▶ **WHAT YOU SHOULD DO**:
Each of the records below must be reproduced verbatim.
╔══
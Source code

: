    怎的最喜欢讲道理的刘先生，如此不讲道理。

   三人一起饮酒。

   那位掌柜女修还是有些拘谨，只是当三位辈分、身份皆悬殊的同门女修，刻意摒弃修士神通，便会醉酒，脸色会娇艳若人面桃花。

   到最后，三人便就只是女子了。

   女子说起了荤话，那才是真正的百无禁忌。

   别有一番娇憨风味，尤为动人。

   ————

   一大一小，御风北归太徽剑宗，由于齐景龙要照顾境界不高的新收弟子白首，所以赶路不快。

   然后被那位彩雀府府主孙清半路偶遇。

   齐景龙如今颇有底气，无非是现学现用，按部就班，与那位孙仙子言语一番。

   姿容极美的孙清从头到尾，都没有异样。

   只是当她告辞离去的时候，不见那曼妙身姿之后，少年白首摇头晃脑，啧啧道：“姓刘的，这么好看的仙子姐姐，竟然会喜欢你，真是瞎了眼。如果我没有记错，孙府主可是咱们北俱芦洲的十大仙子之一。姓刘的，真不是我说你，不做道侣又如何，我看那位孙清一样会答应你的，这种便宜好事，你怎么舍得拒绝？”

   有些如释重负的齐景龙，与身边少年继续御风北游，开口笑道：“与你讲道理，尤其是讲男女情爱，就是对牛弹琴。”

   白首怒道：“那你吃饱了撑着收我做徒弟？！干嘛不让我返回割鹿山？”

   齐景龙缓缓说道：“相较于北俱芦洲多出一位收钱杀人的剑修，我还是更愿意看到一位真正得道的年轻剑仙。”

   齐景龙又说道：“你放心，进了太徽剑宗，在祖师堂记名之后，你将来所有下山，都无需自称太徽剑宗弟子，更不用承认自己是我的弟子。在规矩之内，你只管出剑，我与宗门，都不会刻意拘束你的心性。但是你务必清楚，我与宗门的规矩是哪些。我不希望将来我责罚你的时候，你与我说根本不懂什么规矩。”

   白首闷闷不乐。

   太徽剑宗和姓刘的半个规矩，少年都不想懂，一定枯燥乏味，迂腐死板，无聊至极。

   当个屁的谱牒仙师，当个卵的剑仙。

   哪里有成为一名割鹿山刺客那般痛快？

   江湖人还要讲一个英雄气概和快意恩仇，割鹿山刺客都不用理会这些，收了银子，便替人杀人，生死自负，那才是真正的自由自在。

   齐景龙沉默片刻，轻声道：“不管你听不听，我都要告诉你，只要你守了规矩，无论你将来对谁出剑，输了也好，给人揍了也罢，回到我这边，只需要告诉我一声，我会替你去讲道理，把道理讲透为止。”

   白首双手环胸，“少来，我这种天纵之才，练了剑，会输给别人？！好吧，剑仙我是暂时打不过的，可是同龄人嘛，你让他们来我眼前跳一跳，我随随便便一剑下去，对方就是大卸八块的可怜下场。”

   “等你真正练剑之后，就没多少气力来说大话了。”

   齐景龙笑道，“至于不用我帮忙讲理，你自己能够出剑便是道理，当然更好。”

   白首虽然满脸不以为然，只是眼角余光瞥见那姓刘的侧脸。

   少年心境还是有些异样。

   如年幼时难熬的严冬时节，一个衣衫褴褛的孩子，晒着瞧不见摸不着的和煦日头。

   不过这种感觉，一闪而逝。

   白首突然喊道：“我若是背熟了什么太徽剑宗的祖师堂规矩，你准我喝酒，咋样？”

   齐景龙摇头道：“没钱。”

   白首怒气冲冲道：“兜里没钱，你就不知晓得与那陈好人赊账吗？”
╚══
▶ **SOLUTION BELOW**:
Source code

:    怎的最喜欢讲道理的刘先生，如此不讲道理。

   三人一起饮酒。

   那位掌柜女修还是有些拘谨，只是当三位辈分、身份皆悬殊的同门女修，刻意摒弃修士神通，便会醉酒，脸色会娇艳若人面桃花。

   到最后，三人便就只是女子了。

   女子说起了荤话，那才是真正的百无禁忌。

   别有一番娇憨风味，尤为动人。

   ————

   一大一小，御风北归太徽剑宗，由于齐景龙要照顾境界不高的新收弟子白首，所以赶路不快。

   然后被那位彩雀府府主孙清半路偶遇。

   齐景龙如今颇有底气，无非是现学现用，按部就班，与那位孙仙子言语一番。

   姿容极美的孙清从头到尾，都没有异样。

   只是当她告辞离去的时候，不见那曼妙身姿之后，少年白首摇头晃脑，啧啧道：“姓刘的，这么好看的仙子姐姐，竟然会喜欢你，真是瞎了眼。如果我没有记错，孙府主可是咱们北俱芦洲的十大仙子之一。姓刘的，真不是我说你，不做道侣又如何，我看那位孙清一样会答应你的，这种便宜好事，你怎么舍得拒绝？”

   有些如释重负的齐景龙，与身边少年继续御风北游，开口笑道：“与你讲道理，尤其是讲男女情爱，就是对牛弹琴。”

   白首怒道：“那你吃饱了撑着收我做徒弟？！干嘛不让我返回割鹿山？”

   齐景龙缓缓说道：“相较于北俱芦洲多出一位收钱杀人的剑修，我还是更愿意看到一位真正得道的年轻剑仙。”

   齐景龙又说道：“你放心，进了太徽剑宗，在祖师堂记名之后，你将来所有下山，都无需自称太徽剑宗弟子，更不用承认自己是我的弟子。在规矩之内，你只管出剑，我与宗门，都不会刻意拘束你的心性。但是你务必清楚，我与宗门的规矩是哪些。我不希望将来我责罚你的时候，你与我说根本不懂什么规矩。”

   白首闷闷不乐。

   太徽剑宗和姓刘的半个规矩，少年都不想懂，一定枯燥乏味，迂腐死板，无聊至极。

   当个屁的谱牒仙师，当个卵的剑仙。

   哪里有成为一名割鹿山刺客那般痛快？

   江湖人还要讲一个英雄气概和快意恩仇，割鹿山刺客都不用理会这些，收了银子，便替人杀人，生死自负，那才是真正的自由自在。

   齐景龙沉默片刻，轻声道：“不管你听不听，我都要告诉你，只要你守了规矩，无论你将来对谁出剑，输了也好，给人揍了也罢，回到我这边，只需要告诉我一声，我会替你去讲道理，把道理讲透为止。”

   白首双手环胸，“少来，我这种天纵之才，练了剑，会输给别人？！好吧，剑仙我是暂时打不过的，可是同龄人嘛，你让他们来我眼前跳一跳，我随随便便一剑下去，对方就是大卸八块的可怜下场。”

   “等你真正练剑之后，就没多少气力来说大话了。”

   齐景龙笑道，“至于不用我帮忙讲理，你自己能够出剑便是道理，当然更好。”

   白首虽然满脸不以为然，只是眼角余光瞥见那姓刘的侧脸。

   少年心境还是有些异样。

   如年幼时难熬的严冬时节，一个衣衫褴褛的孩子，晒着瞧不见摸不着的和煦日头。

   不过这种感觉，一闪而逝。

   白首突然喊道：“我若是背熟了什么太徽剑宗的祖师堂规矩，你准我喝酒，咋样？”

   齐景龙摇头道：“没钱。”

   白首怒气冲冲道：“兜里没钱，你就不知晓得与那陈好人赊账吗？”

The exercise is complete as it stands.